What's actually free
Most "free Gantt" tools have a long list of "Pro features" that turn out to be the things you actually need. Onplana's free plan is honest.
- Interactive Gantt chart with drag-and-drop scheduling
- Automatic critical path computation and highlighting
- All four dependency types: Finish-to-Start, Start-to-Start, Finish-to-Finish, Start-to-Finish
- Lag and lead values in days, hours, or percentage
- Saved baselines with shadow overlay on the Gantt
- Native .mpp import (no XML conversion intermediate, no Project Desktop license needed)
- Microsoft Project XML (MSPDI) import
- Real-time collaboration on the same plan
- Up to 5 members per workspace
- No time limit, no credit card, no trial expiry
How to make a free Gantt chart in 4 steps
Sign up, add tasks, link dependencies, save a baseline. Under five minutes end to end on a typical 20-task plan.
- 1
Sign up for the free plan
Create a free Onplana workspace with your email. No credit card, no trial expiry. Social sign-in via Google or Microsoft is supported. You land directly in the app with an empty workspace ready for your first project.
- 2
Create a project and add tasks
Open a new project. Type task names directly into the task list, start and finish dates default to today and tomorrow, easy to drag on the Gantt or edit inline. Outline-indent subtasks under their parents with Tab. Group related tasks into summary rows by promoting a row. The Gantt updates as you type.
- 3
Link dependencies and let critical path compute
Drag from one task bar to the next on the Gantt to create a dependency.

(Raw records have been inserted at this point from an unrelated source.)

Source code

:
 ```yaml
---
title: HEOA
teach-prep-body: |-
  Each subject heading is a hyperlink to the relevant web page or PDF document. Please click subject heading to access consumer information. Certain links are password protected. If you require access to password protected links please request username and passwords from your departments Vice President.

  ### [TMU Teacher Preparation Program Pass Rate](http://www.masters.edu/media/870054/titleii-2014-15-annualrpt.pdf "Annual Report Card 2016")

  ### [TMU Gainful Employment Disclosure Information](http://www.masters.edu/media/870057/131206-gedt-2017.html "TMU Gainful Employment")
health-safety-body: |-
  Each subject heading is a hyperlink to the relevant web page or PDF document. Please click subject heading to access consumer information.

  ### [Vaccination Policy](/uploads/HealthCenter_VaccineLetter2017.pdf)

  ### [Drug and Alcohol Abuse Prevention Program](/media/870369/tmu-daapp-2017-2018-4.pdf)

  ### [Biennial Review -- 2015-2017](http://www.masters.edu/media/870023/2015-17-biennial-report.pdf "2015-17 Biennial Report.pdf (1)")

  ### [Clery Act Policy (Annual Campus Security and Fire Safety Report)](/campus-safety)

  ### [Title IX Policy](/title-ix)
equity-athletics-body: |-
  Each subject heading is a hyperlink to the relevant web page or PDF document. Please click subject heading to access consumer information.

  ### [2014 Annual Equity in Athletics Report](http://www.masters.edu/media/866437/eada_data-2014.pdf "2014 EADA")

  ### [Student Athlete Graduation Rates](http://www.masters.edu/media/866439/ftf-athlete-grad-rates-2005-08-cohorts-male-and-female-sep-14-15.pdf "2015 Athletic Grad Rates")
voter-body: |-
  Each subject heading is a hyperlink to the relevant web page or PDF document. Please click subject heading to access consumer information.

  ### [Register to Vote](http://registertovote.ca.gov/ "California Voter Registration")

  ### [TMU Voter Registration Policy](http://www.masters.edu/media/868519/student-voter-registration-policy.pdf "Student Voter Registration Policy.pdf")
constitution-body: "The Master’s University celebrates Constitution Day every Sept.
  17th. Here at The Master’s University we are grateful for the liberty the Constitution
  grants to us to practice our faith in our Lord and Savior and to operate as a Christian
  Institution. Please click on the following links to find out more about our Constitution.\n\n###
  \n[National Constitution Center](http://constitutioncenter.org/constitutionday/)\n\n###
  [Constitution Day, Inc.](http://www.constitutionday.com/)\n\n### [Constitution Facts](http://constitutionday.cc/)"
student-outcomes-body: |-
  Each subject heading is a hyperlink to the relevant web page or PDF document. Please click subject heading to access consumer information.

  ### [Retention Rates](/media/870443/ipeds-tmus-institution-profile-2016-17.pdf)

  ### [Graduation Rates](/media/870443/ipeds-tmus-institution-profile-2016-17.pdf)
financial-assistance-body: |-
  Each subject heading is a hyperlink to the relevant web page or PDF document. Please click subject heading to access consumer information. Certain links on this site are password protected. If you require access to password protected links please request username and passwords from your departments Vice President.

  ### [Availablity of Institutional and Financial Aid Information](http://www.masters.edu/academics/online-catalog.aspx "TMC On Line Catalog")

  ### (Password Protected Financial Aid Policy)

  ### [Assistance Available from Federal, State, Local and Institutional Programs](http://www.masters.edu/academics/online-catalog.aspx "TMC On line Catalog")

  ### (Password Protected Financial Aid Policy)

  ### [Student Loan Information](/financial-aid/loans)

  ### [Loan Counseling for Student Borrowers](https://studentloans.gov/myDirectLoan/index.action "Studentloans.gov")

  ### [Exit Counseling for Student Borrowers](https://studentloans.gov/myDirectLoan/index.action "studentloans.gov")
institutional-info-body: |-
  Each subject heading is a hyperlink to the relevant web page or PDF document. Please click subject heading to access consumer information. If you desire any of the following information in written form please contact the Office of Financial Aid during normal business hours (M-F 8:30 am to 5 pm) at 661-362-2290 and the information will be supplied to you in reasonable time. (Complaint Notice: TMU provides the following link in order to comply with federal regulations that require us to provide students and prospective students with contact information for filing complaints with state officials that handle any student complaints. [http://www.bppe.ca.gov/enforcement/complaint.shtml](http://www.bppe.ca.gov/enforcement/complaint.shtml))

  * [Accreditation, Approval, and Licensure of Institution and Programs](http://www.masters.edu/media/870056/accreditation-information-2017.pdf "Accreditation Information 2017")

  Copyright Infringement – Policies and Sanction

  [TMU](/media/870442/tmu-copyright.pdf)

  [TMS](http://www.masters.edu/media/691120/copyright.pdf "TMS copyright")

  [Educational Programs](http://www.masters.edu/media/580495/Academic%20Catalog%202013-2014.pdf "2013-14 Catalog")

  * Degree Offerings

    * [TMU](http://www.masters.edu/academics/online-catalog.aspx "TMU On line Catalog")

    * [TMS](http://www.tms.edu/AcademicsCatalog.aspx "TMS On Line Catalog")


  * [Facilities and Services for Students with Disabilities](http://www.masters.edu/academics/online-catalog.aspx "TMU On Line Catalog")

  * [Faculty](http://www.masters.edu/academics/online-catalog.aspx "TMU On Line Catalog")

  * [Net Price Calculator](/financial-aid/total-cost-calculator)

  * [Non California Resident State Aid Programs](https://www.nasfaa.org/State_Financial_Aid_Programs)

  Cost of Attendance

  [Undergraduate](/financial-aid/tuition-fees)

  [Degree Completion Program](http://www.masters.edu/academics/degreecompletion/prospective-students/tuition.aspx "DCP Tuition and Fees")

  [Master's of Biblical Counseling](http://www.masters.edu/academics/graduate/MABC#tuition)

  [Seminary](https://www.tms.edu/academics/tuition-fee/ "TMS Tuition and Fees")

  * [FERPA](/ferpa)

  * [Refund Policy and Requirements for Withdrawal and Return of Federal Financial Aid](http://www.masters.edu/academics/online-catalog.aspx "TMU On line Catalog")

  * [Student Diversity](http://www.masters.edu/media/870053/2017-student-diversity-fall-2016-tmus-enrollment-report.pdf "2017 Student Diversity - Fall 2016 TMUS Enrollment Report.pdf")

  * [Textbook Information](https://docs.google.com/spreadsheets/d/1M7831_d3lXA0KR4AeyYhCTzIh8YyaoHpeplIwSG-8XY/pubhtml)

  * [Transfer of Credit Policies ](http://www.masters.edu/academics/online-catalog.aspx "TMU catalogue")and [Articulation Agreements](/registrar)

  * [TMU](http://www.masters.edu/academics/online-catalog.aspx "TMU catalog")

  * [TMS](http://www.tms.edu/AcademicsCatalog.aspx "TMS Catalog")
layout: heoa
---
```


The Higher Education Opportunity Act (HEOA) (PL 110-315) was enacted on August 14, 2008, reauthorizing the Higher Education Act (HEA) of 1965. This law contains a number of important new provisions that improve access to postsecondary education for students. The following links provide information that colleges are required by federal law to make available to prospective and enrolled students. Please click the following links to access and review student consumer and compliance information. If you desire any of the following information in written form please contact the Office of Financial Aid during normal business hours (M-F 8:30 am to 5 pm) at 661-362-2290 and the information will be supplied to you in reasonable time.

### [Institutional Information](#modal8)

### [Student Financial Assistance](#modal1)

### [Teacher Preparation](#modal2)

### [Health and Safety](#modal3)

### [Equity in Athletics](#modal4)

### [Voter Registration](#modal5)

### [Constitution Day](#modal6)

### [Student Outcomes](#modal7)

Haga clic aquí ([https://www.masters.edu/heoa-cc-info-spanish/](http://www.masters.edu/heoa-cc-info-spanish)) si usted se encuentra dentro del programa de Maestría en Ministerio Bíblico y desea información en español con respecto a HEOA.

The default is Finish-to-Start; right-click the arrow to switch types or add lag. As soon as the first dependency lands, Onplana runs CPM forward + backward passes and the critical path highlights in red. Tasks not on the critical path show their slack inline.
- 4
Save a baseline and share
Click Save baseline to snapshot the approved plan. The baseline overlays as a shadow row under each task on the Gantt; future date drift is immediately visible. Invite up to 4 teammates by email (real-time multi-user editing is on the free plan). Share a public read-only report link for stakeholder review, or export back to .mpp for round-tripping with Microsoft Project users.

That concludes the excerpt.